**Task brief**: State the number of lines in these records holding "clientes". Say nothing more.

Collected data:
....................
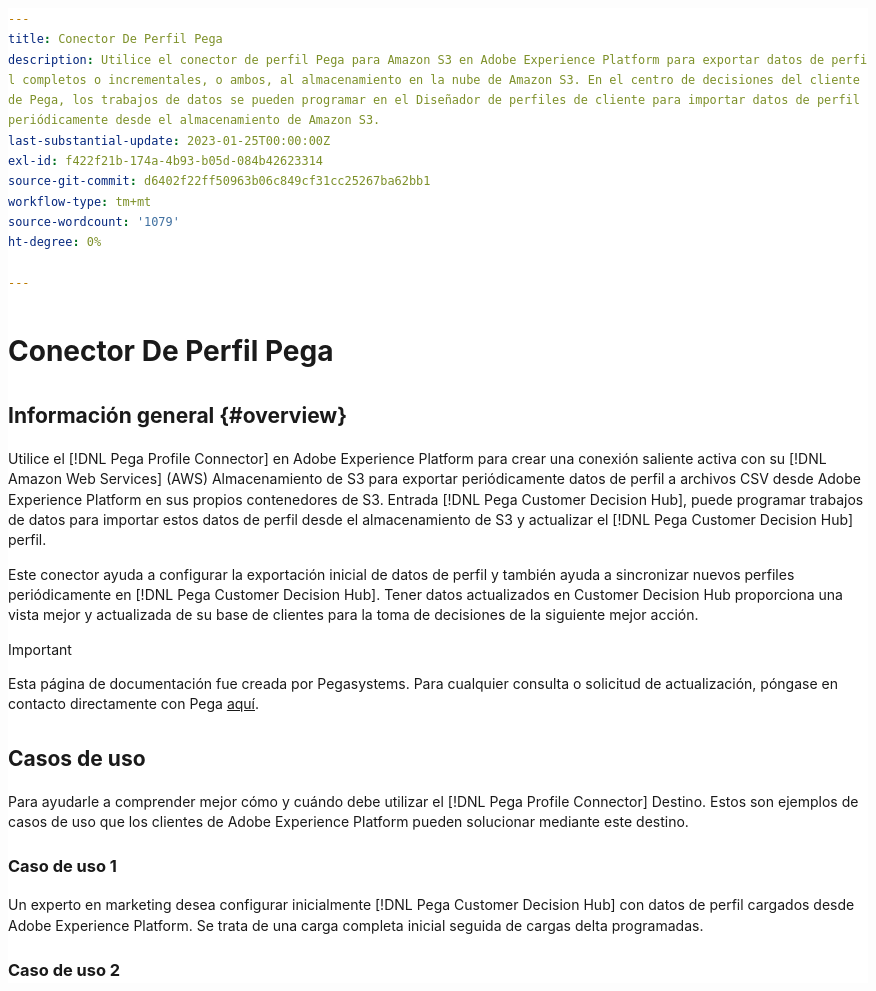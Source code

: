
 ```yaml
---
title: Conector De Perfil Pega
description: Utilice el conector de perfil Pega para Amazon S3 en Adobe Experience Platform para exportar datos de perfil completos o incrementales, o ambos, al almacenamiento en la nube de Amazon S3. En el centro de decisiones del cliente de Pega, los trabajos de datos se pueden programar en el Diseñador de perfiles de cliente para importar datos de perfil periódicamente desde el almacenamiento de Amazon S3.
last-substantial-update: 2023-01-25T00:00:00Z
exl-id: f422f21b-174a-4b93-b05d-084b42623314
source-git-commit: d6402f22ff50963b06c849cf31cc25267ba62bb1
workflow-type: tm+mt
source-wordcount: '1079'
ht-degree: 0%

---
```


# Conector De Perfil Pega

## Información general {#overview}

Utilice el [!DNL Pega Profile Connector] en Adobe Experience Platform para crear una conexión saliente activa con su [!DNL Amazon Web Services] (AWS) Almacenamiento de S3 para exportar periódicamente datos de perfil a archivos CSV desde Adobe Experience Platform en sus propios contenedores de S3. Entrada [!DNL Pega Customer Decision Hub], puede programar trabajos de datos para importar estos datos de perfil desde el almacenamiento de S3 y actualizar el [!DNL Pega Customer Decision Hub] perfil.

Este conector ayuda a configurar la exportación inicial de datos de perfil y también ayuda a sincronizar nuevos perfiles periódicamente en [!DNL Pega Customer Decision Hub].  Tener datos actualizados en Customer Decision Hub proporciona una vista mejor y actualizada de su base de clientes para la toma de decisiones de la siguiente mejor acción.

>[!IMPORTANT]
>
>Esta página de documentación fue creada por Pegasystems. Para cualquier consulta o solicitud de actualización, póngase en contacto directamente con Pega [aquí](mailto:support@pega.com).

## Casos de uso

Para ayudarle a comprender mejor cómo y cuándo debe utilizar el [!DNL Pega Profile Connector] Destino. Estos son ejemplos de casos de uso que los clientes de Adobe Experience Platform pueden solucionar mediante este destino.

### Caso de uso 1

Un experto en marketing desea configurar inicialmente [!DNL Pega Customer Decision Hub] con datos de perfil cargados desde Adobe Experience Platform. Se trata de una carga completa inicial seguida de cargas delta programadas.

### Caso de uso 2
....................
**Your solution**: 2